__TASK OBJECTIVE__
Only lines holding the word "graph" are wanted. Copy them from the listing below.

__DATASET RECORDS__
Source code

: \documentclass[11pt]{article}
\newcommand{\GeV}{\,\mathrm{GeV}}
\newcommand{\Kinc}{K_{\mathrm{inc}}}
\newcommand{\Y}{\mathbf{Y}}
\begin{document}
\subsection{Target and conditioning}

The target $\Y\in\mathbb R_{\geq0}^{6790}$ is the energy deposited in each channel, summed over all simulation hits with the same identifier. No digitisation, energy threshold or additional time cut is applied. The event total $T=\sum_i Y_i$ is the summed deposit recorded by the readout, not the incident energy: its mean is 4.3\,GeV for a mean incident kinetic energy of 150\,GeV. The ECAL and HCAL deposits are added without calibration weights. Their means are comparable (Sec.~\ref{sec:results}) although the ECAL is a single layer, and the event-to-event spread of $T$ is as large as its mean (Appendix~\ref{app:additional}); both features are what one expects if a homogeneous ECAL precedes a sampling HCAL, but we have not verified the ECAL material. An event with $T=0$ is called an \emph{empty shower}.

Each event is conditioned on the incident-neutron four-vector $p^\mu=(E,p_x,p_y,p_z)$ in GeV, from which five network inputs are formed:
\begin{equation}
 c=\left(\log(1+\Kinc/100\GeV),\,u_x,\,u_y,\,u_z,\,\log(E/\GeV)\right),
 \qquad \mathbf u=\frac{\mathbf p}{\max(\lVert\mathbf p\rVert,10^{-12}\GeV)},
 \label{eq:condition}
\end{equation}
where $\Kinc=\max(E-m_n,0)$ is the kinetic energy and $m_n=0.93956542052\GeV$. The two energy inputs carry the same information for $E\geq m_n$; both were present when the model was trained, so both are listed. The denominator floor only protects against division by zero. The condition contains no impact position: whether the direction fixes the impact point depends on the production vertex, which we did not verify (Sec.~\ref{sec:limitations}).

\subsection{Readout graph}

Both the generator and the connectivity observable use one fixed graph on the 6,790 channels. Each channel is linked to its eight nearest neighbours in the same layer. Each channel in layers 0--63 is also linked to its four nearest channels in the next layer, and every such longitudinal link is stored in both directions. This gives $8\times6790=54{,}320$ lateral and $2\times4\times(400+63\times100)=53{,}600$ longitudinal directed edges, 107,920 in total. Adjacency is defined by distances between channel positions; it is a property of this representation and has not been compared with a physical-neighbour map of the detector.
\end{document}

__RESPONSE TO THIS EXERCISE__
\subsection{Readout graph}
Both the generator and the connectivity observable use one fixed graph on the 6,790 channels. Each channel is linked to its eight nearest neighbours in the same layer. Each channel in layers 0--63 is also linked to its four nearest channels in the next layer, and every such longitudinal link is stored in both directions. This gives $8\times6790=54{,}320$ lateral and $2\times4\times(400+63\times100)=53{,}600$ longitudinal directed edges, 107,920 in total. Adjacency is defined by distances between channel positions; it is a property of this representation and has not been compared with a physical-neighbour map of the detector.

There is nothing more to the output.